Careside, Inc., based in Culver City, California, developed an instrument sys- tem capable of doing blood chemistry, electrochemistry, and coagulation testing in 15 minutes in near-patient settings. The company obtained FDA approval in 1999 and began marketing its Careside Analyzer primarily to physicians’ offices. (See TDR, November 22, 1999.)
But Careside was plagued with numerous problems. Early in 2000, performance issues surfaced with Careside units in the field. These involved both the software and hardware of the system. There were also technical problems with the electrochemistry tests. Careside stopped selling units until these problems were corrected.
In October 2002, the company filed for protection under Chapter 11 bankruptcy laws. It had placed less than 100 instruments over the past several years. The company has downsized significantly and its future plans are uncertain.
Careside’s attempt to bring a point-of- care testing solution to the physicians’ office market is instructive on several points. In speaking with a variety of experts about its use in physicians’ offices, THE DARK REPORT identified three main problems.

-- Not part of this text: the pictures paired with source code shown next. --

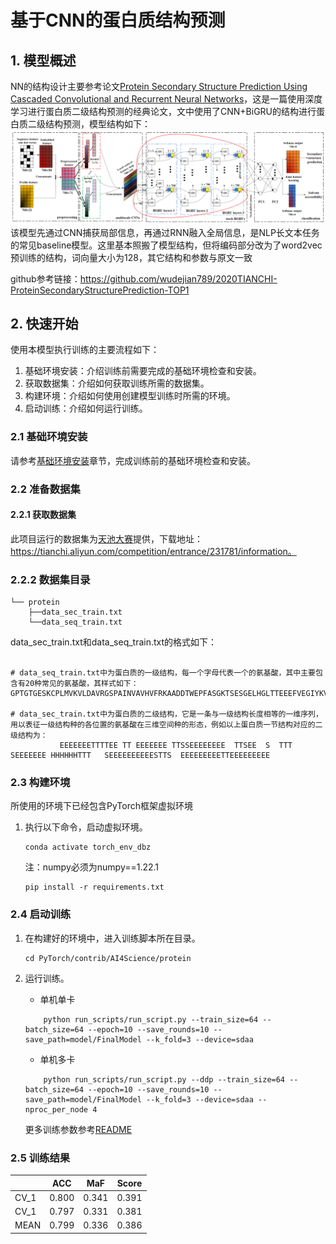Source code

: 
# 基于CNN的蛋白质结构预测

## 1. 模型概述
NN的结构设计主要参考论文[Protein Secondary Structure Prediction Using Cascaded Convolutional and Recurrent Neural Networks](https://arxiv.org/abs/1604.07176)，这是一篇使用深度学习进行蛋白质二级结构预测的经典论文，文中使用了CNN+BiGRU的结构进行蛋白质二级结构预测，模型结构如下：
![Alt text](image.png)
该模型先通过CNN捕获局部信息，再通过RNN融入全局信息，是NLP长文本任务的常见baseline模型。这里基本照搬了模型结构，但将编码部分改为了word2vec预训练的结构，词向量大小为128，其它结构和参数与原文一致

github参考链接：https://github.com/wudejian789/2020TIANCHI-ProteinSecondaryStructurePrediction-TOP1


## 2. 快速开始
使用本模型执行训练的主要流程如下：
1. 基础环境安装：介绍训练前需要完成的基础环境检查和安装。
2. 获取数据集：介绍如何获取训练所需的数据集。
3. 构建环境：介绍如何使用创建模型训练时所需的环境。
4. 启动训练：介绍如何运行训练。

### 2.1 基础环境安装

请参考[基础环境安装](../../../doc/Environment.md)章节，完成训练前的基础环境检查和安装。

### 2.2 准备数据集
#### 2.2.1 获取数据集

此项目运行的数据集为[天池大赛](https://tianchi.aliyun.com/competition/entrance/231781)提供，下载地址：https://tianchi.aliyun.com/competition/entrance/231781/information。

### 2.2.2 数据集目录
```
└── protein
    ├──data_sec_train.txt
    └──data_seq_train.txt
```
data_sec_train.txt和data_seq_train.txt的格式如下：
```

# data_seq_train.txt中为蛋白质的一级结构，每一个字母代表一个的氨基酸，其中主要包含有20种常见的氨基酸，其样式如下：
GPTGTGESKCPLMVKVLDAVRGSPAINVAVHVFRKAADDTWEPFASGKTSESGELHGLTTEEEFVEGIYKVEIDTKSYWKALGISPFHEHAEVVFTANDSGPRRYTIAALLSPYSYSTTAVVTNPKE

# data_sec_train.txt中为蛋白质的二级结构，它是一条与一级结构长度相等的一维序列，用以表征一级结构种的各位置的氨基酸在三维空间种的形态，例如以上蛋白质一节结构对应的二级结构为：
           EEEEEEETTTTEE TT EEEEEEE TTSSEEEEEEEE  TTSEE  S  TTT  SEEEEEEE HHHHHHTTT   SEEEEEEEEEESTTS  EEEEEEEEETTEEEEEEEEE    
```

### 2.3 构建环境

所使用的环境下已经包含PyTorch框架虚拟环境
1. 执行以下命令，启动虚拟环境。
    ```
    conda activate torch_env_dbz
    ```
    注：numpy必须为numpy==1.22.1
    ```
    pip install -r requirements.txt
    ```

### 2.4 启动训练
1. 在构建好的环境中，进入训练脚本所在目录。
    ```
    cd PyTorch/contrib/AI4Science/protein
    ```

2. 运行训练。

    - 单机单卡
    ```
        python run_scripts/run_script.py --train_size=64 --batch_size=64 --epoch=10 --save_rounds=10 --save_path=model/FinalModel --k_fold=3 --device=sdaa

    ```

    - 单机多卡
    ```
        python run_scripts/run_script.py --ddp --train_size=64 --batch_size=64 --epoch=10 --save_rounds=10 --save_path=model/FinalModel --k_fold=3 --device=sdaa --nproc_per_node 4
    ```

    更多训练参数参考[README](run_scripts/README.md)

### 2.5 训练结果

| |ACC|MaF|Score|
|----|----|----|----|
|CV_1|0.800|0.341|0.391|
|CV_1|0.797|0.331|0.381|
|MEAN|0.799|0.336|0.386|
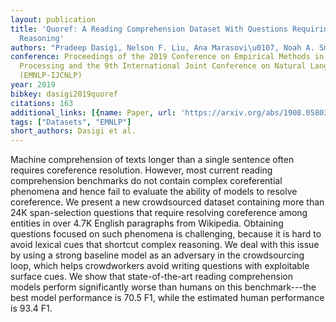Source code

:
 ```yaml
---
layout: publication
title: 'Quoref: A Reading Comprehension Dataset With Questions Requiring Coreferential
  Reasoning'
authors: "Pradeep Dasigi, Nelson F. Liu, Ana Marasovi\u0107, Noah A. Smith, Matt Gardner"
conference: Proceedings of the 2019 Conference on Empirical Methods in Natural Language
  Processing and the 9th International Joint Conference on Natural Language Processing
  (EMNLP-IJCNLP)
year: 2019
bibkey: dasigi2019quoref
citations: 163
additional_links: [{name: Paper, url: 'https://arxiv.org/abs/1908.05803'}]
tags: ["Datasets", "EMNLP"]
short_authors: Dasigi et al.
---
```

Machine comprehension of texts longer than a single sentence often requires
coreference resolution. However, most current reading comprehension benchmarks
do not contain complex coreferential phenomena and hence fail to evaluate the
ability of models to resolve coreference. We present a new crowdsourced dataset
containing more than 24K span-selection questions that require resolving
coreference among entities in over 4.7K English paragraphs from Wikipedia.
Obtaining questions focused on such phenomena is challenging, because it is
hard to avoid lexical cues that shortcut complex reasoning. We deal with this
issue by using a strong baseline model as an adversary in the crowdsourcing
loop, which helps crowdworkers avoid writing questions with exploitable surface
cues. We show that state-of-the-art reading comprehension models perform
significantly worse than humans on this benchmark---the best model performance
is 70.5 F1, while the estimated human performance is 93.4 F1.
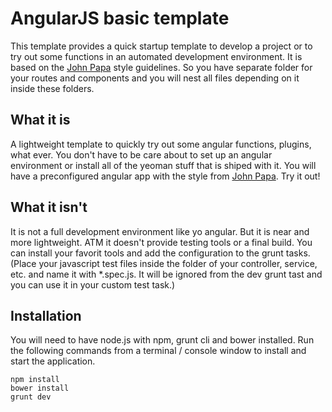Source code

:# AngularJS basic template
This template provides a quick startup template to develop a project or to try out some functions in an 
automated development environment. It is based on the [John Papa](https://github.com/johnpapa/angular-styleguide/blob/master/a1/README.md) style guidelines. So you have separate
folder for your routes and components and you will nest all files depending on it inside these folders.

## What it is
A lightweight template to quickly try out some angular functions, plugins, what ever. You don't have
to be care about to set up an angular environment or install all of the yeoman stuff that is shiped 
with it. You will have a preconfigured angular app with the style from [John Papa](https://github.com/johnpapa/angular-styleguide/blob/master/a1/README.md). Try it out! 

## What it isn't
It is not a full development environment like yo angular. But it is near and more lightweight. ATM it 
doesn't provide testing tools or a final build. You can install your favorit tools and add the configuration to the
grunt tasks. (Place your javascript test files inside the folder of your controller, service, etc. and 
name it with *.spec.js. It will be ignored from the dev grunt tast and you can use it in your custom
test task.)


## Installation
You will need to have node.js with npm, grunt cli and bower installed. Run the following commands
from a terminal / console window to install and start the application.

```
npm install
bower install
grunt dev
```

First was cost. The instrument itself was relatively expensive for the specimen volume it could handle. That was equally true of the cartridges required to run the tests. Because it was a new company and lacked manufacturing economies of scale, it could not offer more competitive pricing.
Second, in actual use in physicians’ offices, the Careside Analyzer proved to be more complex than anticipated. Since throughput was slow, it was difficult for multiple users to share one instrument.
The third issue is quite fascinating and involves proficiency testing. It took Careside a long time to develop an effective proficiency testing network among its users. Without this type of resource, and in combination with the recognized problems of the early generation’s software and hardware, this made the product vulnerable during the early stages of its market introduction.
These observations demonstrate that introducing more sophisticated diagnostic testing technology into physicians’ offices remains a tricky proposition. Physicians need simplicity, reliability, and productivity from a near-patient testing solution. Careside’s solution was a credible attempt to meet these requirements, but the product did not meet the expectations of its prospective physician customers.